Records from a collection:
──────────────────────────────

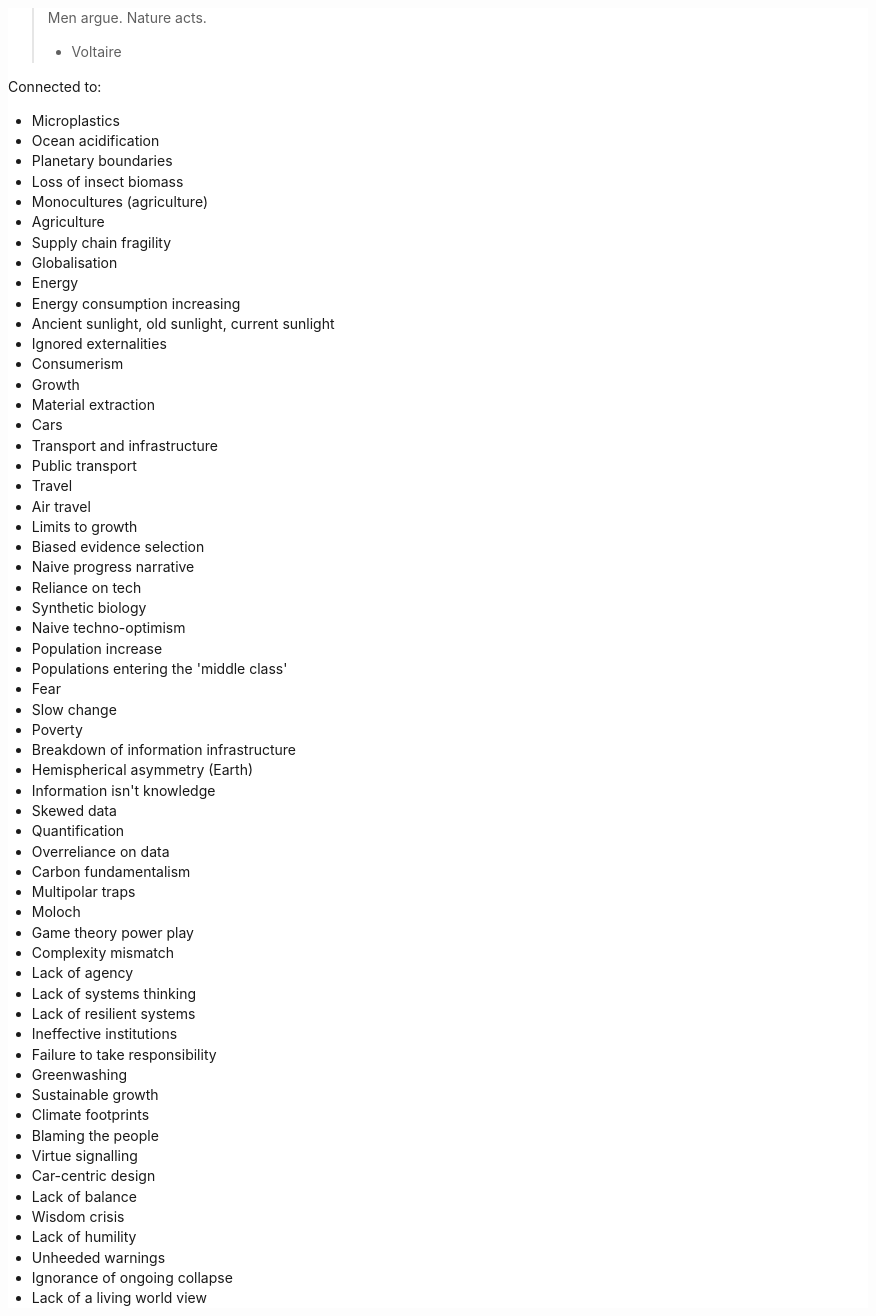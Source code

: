 > Men argue. Nature acts.
> 
> - Voltaire

Connected to:
- Microplastics
- Ocean acidification
- Planetary boundaries
- Loss of insect biomass
- Monocultures (agriculture)
- Agriculture
- Supply chain fragility
- Globalisation
- Energy
- Energy consumption increasing
- Ancient sunlight, old sunlight, current sunlight
- Ignored externalities
- Consumerism
- Growth
- Material extraction
- Cars
- Transport and infrastructure
- Public transport
- Travel
- Air travel
- Limits to growth
- Biased evidence selection
- Naive progress narrative
- Reliance on tech
- Synthetic biology
- Naive techno-optimism
- Population increase
- Populations entering the 'middle class'
- Fear
- Slow change
- Poverty
- Breakdown of information infrastructure
- Hemispherical asymmetry (Earth)
- Information isn't knowledge
- Skewed data
- Quantification
- Overreliance on data
- Carbon fundamentalism
- Multipolar traps
- Moloch
- Game theory power play
- Complexity mismatch
- Lack of agency
- Lack of systems thinking
- Lack of resilient systems
- Ineffective institutions
- Failure to take responsibility
- Greenwashing
- Sustainable growth
- Climate footprints
- Blaming the people
- Virtue signalling
- Car-centric design
- Lack of balance
- Wisdom crisis
- Lack of humility
- Unheeded warnings
- Ignorance of ongoing collapse
- Lack of a living world view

──────────────────────────────

THE TASK: Every line above must appear in the answer unchanged, and no picture may appear in it.

TASK ANSWER:
Source code

: > Men argue. Nature acts.
> 
> - Voltaire

Connected to:
- Microplastics
- Ocean acidification
- Planetary boundaries
- Loss of insect biomass
- Monocultures (agriculture)
- Agriculture
- Supply chain fragility
- Globalisation
- Energy
- Energy consumption increasing
- Ancient sunlight, old sunlight, current sunlight
- Ignored externalities
- Consumerism
- Growth
- Material extraction
- Cars
- Transport and infrastructure
- Public transport
- Travel
- Air travel
- Limits to growth
- Biased evidence selection
- Naive progress narrative
- Reliance on tech
- Synthetic biology
- Naive techno-optimism
- Population increase
- Populations entering the 'middle class'
- Fear
- Slow change
- Poverty
- Breakdown of information infrastructure
- Hemispherical asymmetry (Earth)
- Information isn't knowledge
- Skewed data
- Quantification
- Overreliance on data
- Carbon fundamentalism
- Multipolar traps
- Moloch
- Game theory power play
- Complexity mismatch
- Lack of agency
- Lack of systems thinking
- Lack of resilient systems
- Ineffective institutions
- Failure to take responsibility
- Greenwashing
- Sustainable growth
- Climate footprints
- Blaming the people
- Virtue signalling
- Car-centric design
- Lack of balance
- Wisdom crisis
- Lack of humility
- Unheeded warnings
- Ignorance of ongoing collapse
- Lack of a living world view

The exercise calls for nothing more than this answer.